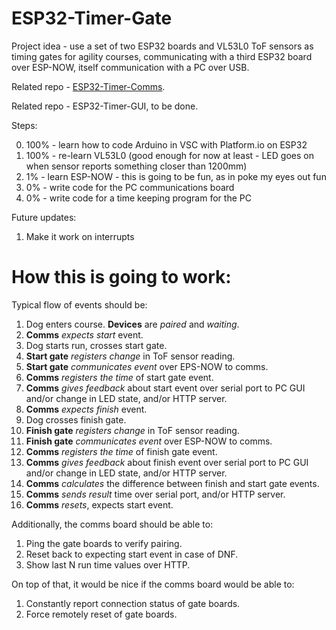 # ESP32-Timer-Gate

Project idea - use a set of two ESP32 boards and VL53L0 ToF sensors as timing gates for agility courses, communicating with a third ESP32 board over ESP-NOW, itself communication with a PC over USB.

Related repo - [ESP32-Timer-Comms](https://github.com/pawel-0skill/ESP32-Timer-Comms).

Related repo - ESP32-Timer-GUI, to be done.

Steps:

0. 100% - learn how to code Arduino in VSC with Platform.io on ESP32
1. 100% - re-learn VL53L0 (good enough for now at least - LED goes on when sensor reports something closer than 1200mm)
2. 1% - learn ESP-NOW - this is going to be fun, as in poke my eyes out fun
3. 0% - write code for the PC communications board
4. 0% - write code for a time keeping program for the PC

Future updates:

1. Make it work on interrupts

# How this is going to work:

Typical flow of events should be:

1. Dog enters course. __Devices__ are _paired_ and _waiting_.
2. __Comms__ _expects start_ event.
3. Dog starts run, crosses start gate.
4. __Start gate__ _registers change_ in ToF sensor reading.
5. __Start gate__ _communicates event_ over EPS-NOW to comms.
6. __Comms__ _registers the time_ of start gate event.
7. __Comms__ _gives feedback_ about start event over serial port to PC GUI and/or change in LED state, and/or HTTP server.
8. __Comms__ _expects finish_ event. 
9. Dog crosses finish gate.
10. __Finish gate__ _registers change_ in ToF sensor reading.
11. __Finish gate__ _communicates event_ over ESP-NOW to comms.
12. __Comms__ _registers the time_ of finish gate event.
13. __Comms__ _gives feedback_ about finish event over serial port to PC GUI and/or change in LED state, and/or HTTP server.
14. __Comms__ _calculates_ the difference between finish and start gate events.
16. __Comms__ _sends result_ time over serial port, and/or HTTP server.
17. __Comms__ _resets_, expects start event.

Additionally, the comms board should be able to:

1. Ping the gate boards to verify pairing.
2. Reset back to expecting start event in case of DNF.
3. Show last N run time values over HTTP.

On top of that, it would be nice if the comms board would be able to:

1. Constantly report connection status of gate boards.
2. Force remotely reset of gate boards.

### What to work on
What is the number of lines in the records that hold "this"? Give the number by itself.

### Task answer
2